Task brief
The answer is a single figure: how many lines below contain the word "images".

Material provided
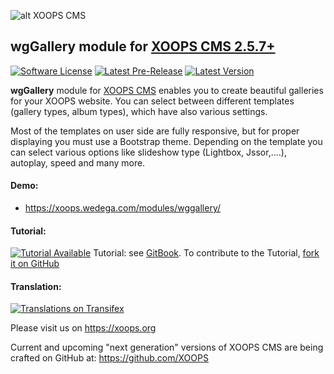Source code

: ![alt XOOPS CMS](https://xoops.org/images/logoXoops4GithubRepository.png)
## wgGallery module for  [XOOPS CMS 2.5.7+](https://xoops.org)
[![Software License](https://img.shields.io/badge/license-GPL-brightgreen.svg?style=flat)](LICENSE)
[![Latest Pre-Release](https://img.shields.io/github/tag/ggoffy/wggallery.svg?style=flat)](https://github.com/ggoffy/wggallery/tags/)
[![Latest Version](https://img.shields.io/github/release/ggoffy/wggallery.svg?style=flat)](https://github.com/ggoffy/wggallery/releases/)

**wgGallery** module for [XOOPS CMS](http://xoops.org) enables you to create beautiful galleries for your XOOPS website. You can select between different templates (gallery types, album types), which have also various settings.
                                                                                                                       
Most of the templates on user side are fully responsive, but for proper displaying you must use a Bootstrap theme. Depending on the template you can select various options like slideshow type (Lightbox, Jssor,....), autoplay, speed and many more.
                                                                                                                       
#### Demo: 
* https://xoops.wedega.com/modules/wggallery/

#### Tutorial: 
[![Tutorial Available](https://xoops.org/images/tutorial-available-blue.svg)](https://xoops.gitbook.io/wggallery-tutorial/) Tutorial: see [GitBook](https://xoops.gitbook.io/wggallery-tutorial/).
To contribute to the Tutorial, [fork it on GitHub](https://github.com/XoopsDocs/wggallery-tutorial)

#### Translation: 
[![Translations on Transifex](https://xoops.org/images/translations-transifex-blue.svg)](https://www.transifex.com/xoops)

Please visit us on https://xoops.org

Current and upcoming "next generation" versions of XOOPS CMS are being crafted on GitHub at: https://github.com/XOOPS
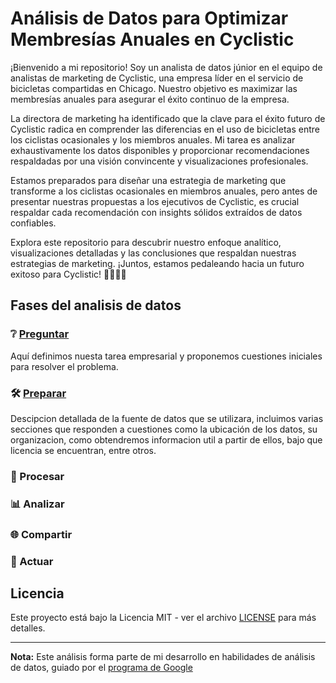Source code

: # Análisis de Datos para Optimizar Membresías Anuales en Cyclistic

¡Bienvenido a mi repositorio! Soy un analista de datos júnior en el equipo de analistas de marketing de Cyclistic, una empresa líder en el servicio de bicicletas compartidas en Chicago. Nuestro objetivo es maximizar las membresías anuales para asegurar el éxito continuo de la empresa.

La directora de marketing ha identificado que la clave para el éxito futuro de Cyclistic radica en comprender las diferencias en el uso de bicicletas entre los ciclistas ocasionales y los miembros anuales. Mi tarea es analizar exhaustivamente los datos disponibles y proporcionar recomendaciones respaldadas por una visión convincente y visualizaciones profesionales.

Estamos preparados para diseñar una estrategia de marketing que transforme a los ciclistas ocasionales en miembros anuales, pero antes de presentar nuestras propuestas a los ejecutivos de Cyclistic, es crucial respaldar cada recomendación con insights sólidos extraídos de datos confiables.

Explora este repositorio para descubrir nuestro enfoque analítico, visualizaciones detalladas y las conclusiones que respaldan nuestras estrategias de marketing. ¡Juntos, estamos pedaleando hacia un futuro exitoso para Cyclistic! 🚴🏽‍♂️🚀

## Fases del analisis de datos

### ❔ [Preguntar](https://github.com/alabacw74/analisis-datos-bicicletas-compartidas/blob/main/proceso_analitico/preguntar.md)
Aquí definimos nuesta tarea empresarial y proponemos cuestiones iniciales para resolver el problema.

### 🛠️ [Preparar](https://github.com/alabacw74/analisis-datos-bicicletas-compartidas/blob/main/proceso_analitico/preparar.md)
Descipcion detallada de la fuente de datos que se utilizara, incluimos varias secciones que responden a cuestiones como la ubicación de los datos, su organizacion, como obtendremos informacion util a partir de ellos, bajo que licencia se encuentran, entre otros.

### 🔄 Procesar

### 📊 Analizar

### 🌐 Compartir

### 🚀 Actuar


## Licencia

Este proyecto está bajo la Licencia MIT - ver el archivo [LICENSE](LICENSE) para más detalles.

---

**Nota:** Este análisis forma parte de mi desarrollo en habilidades de análisis de datos, guiado por el [programa de Google](https://www.coursera.org/learn/completa-un-caso-practico/supplement/7PGIT/caso-practico-1-como-lograr-el-exito-rapido-de-un-negocio-de-bicicletas)
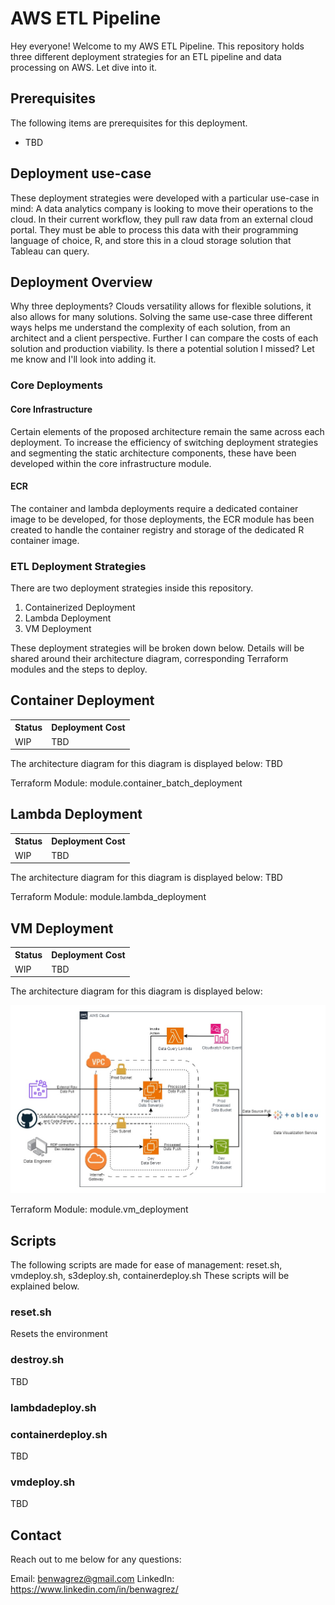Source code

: # AWS ETL Pipeline
Hey everyone! Welcome to my AWS ETL Pipeline. This repository holds three different deployment strategies for an ETL pipeline and data processing on AWS. Let dive into it.

## Prerequisites
The following items are prerequisites for this deployment.
<ul>
    <li>TBD</li>
</ul>

## Deployment use-case
These deployment strategies were developed with a particular use-case in mind: A data analytics company is looking to move their operations to the cloud. In their current workflow, they pull raw data from an external cloud portal. They must be able to process this data with their programming language of choice, R, and store this in a cloud storage solution that Tableau can query.

## Deployment Overview
Why three deployments? Clouds versatility allows for flexible solutions, it also allows for many solutions. Solving the same use-case three different ways helps me understand the complexity of each solution, from an architect and a client perspective. Further I can compare the costs of each solution and production viability. Is there a potential solution I missed? Let me know and I'll look into adding it.
### Core Deployments
#### Core Infrastructure
Certain elements of the proposed architecture remain the same across each deployment. To increase the efficiency of switching deployment strategies and segmenting the static architecture components, these have been developed within the core infrastructure module.
#### ECR
The container and lambda deployments require a dedicated container image to be developed, for those deployments, the ECR module has been created to handle the container registry and storage of the dedicated R container image.
### ETL Deployment Strategies
There are two deployment strategies inside this repository. 
<ol>
    <li>Containerized Deployment</li>
    <li>Lambda Deployment</li>
    <li>VM Deployment</li>
</ol>
These deployment strategies will be broken down below. Details will be shared around their architecture diagram, corresponding Terraform modules and the steps to deploy.

## Container Deployment
<table>
    <tr>
        <th>Status</th><th>Deployment Cost</th>
    </tr>
    <tr>
        <td>WIP</td><td>TBD</td>
    </tr>
</table>
The architecture diagram for this diagram is displayed below:
TBD

Terraform Module:
module.container_batch_deployment

## Lambda Deployment
<table>
    <tr>
        <th>Status</th><th>Deployment Cost</th>
    </tr>
    <tr>
        <td>WIP</td><td>TBD</td>
    </tr>
</table>
The architecture diagram for this diagram is displayed below:
TBD

Terraform Module:
module.lambda_deployment

## VM Deployment
<table>
    <tr>
        <th>Status</th><th>Deployment Cost</th>
    </tr>
    <tr>
        <td>WIP</td><td>TBD</td>
    </tr>
</table>
The architecture diagram for this diagram is displayed below:

![VM Deployment Diagram](assets/VMETLDiagram.jpg)

Terraform Module:
module.vm_deployment

## Scripts
The following scripts are made for ease of management: reset.sh, vmdeploy.sh, s3deploy.sh, containerdeploy.sh
These scripts will be explained below.

### reset.sh
Resets the environment

### destroy.sh
TBD

### lambdadeploy.sh


### containerdeploy.sh
TBD

### vmdeploy.sh
TBD

## Contact

Reach out to me below for any questions:

Email: benwagrez@gmail.com
LinkedIn: https://www.linkedin.com/in/benwagrez/
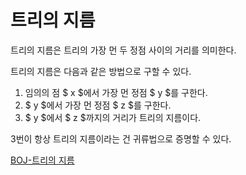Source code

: # 트리의 지름

트리의 지름은 트리의 가장 먼 두 정점 사이의 거리를 의미한다.

트리의 지름은 다음과 같은 방법으로 구할 수 있다.

1. 임의의 점 $ x $에서 가장 먼 정점 $ y $를 구한다.
2. $ y $에서 가장 먼 정점 $ z $를 구한다.
3. $ y $에서 $ z $까지의 거리가 트리의 지름이다.

3번이 항상 트리의 지름이라는 건 귀류법으로 증명할 수 있다.

[BOJ-트리의 지름](https://www.acmicpc.net/problem/1167)
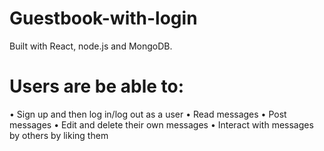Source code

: # Guestbook-with-login

Built with React, node.js and MongoDB. 

# Users are be able to:

• Sign up and then log in/log out as a user
• Read messages
• Post messages
• Edit and delete their own messages
• Interact with messages by others by liking them
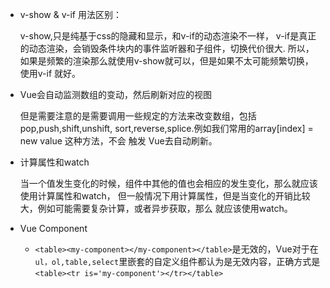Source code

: * v-show & v-if 用法区别：

    v-show,只是纯基于css的隐藏和显示，和v-if的动态渲染不一样，
    v-if是真正的动态渲染，会销毁条件块内的事件监听器和子组件，切换代价很大.
    所以，如果是频繁的渲染那么就使用v-show就可以，但是如果不太可能频繁切换，
    使用v-if 就好。
* Vue会自动监测数组的变动，然后刷新对应的视图

    但是需要注意的是需要调用一些规定的方法来改变数组，包括pop,push,shift,unshift,
    sort,reverse,splice.例如我们常用的array[index] = new value 这种方法，不会
    触发 Vue去自动刷新。

* 计算属性和watch

    当一个值发生变化的时候，组件中其他的值也会相应的发生变化，那么就应该使用计算属性和watch，
    但一般情况下用计算属性，但是当变化的开销比较大，例如可能需要复杂计算，或者异步获取，那么
    就应该使用watch。

* Vue Component

    * `<table><my-component></my-component></table>`是无效的，Vue对于在
        `ul，ol,table,select`里嵌套的自定义组件都认为是无效内容，正确方式是
        `<table><tr is='my-component'></tr></table>`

Your solution
3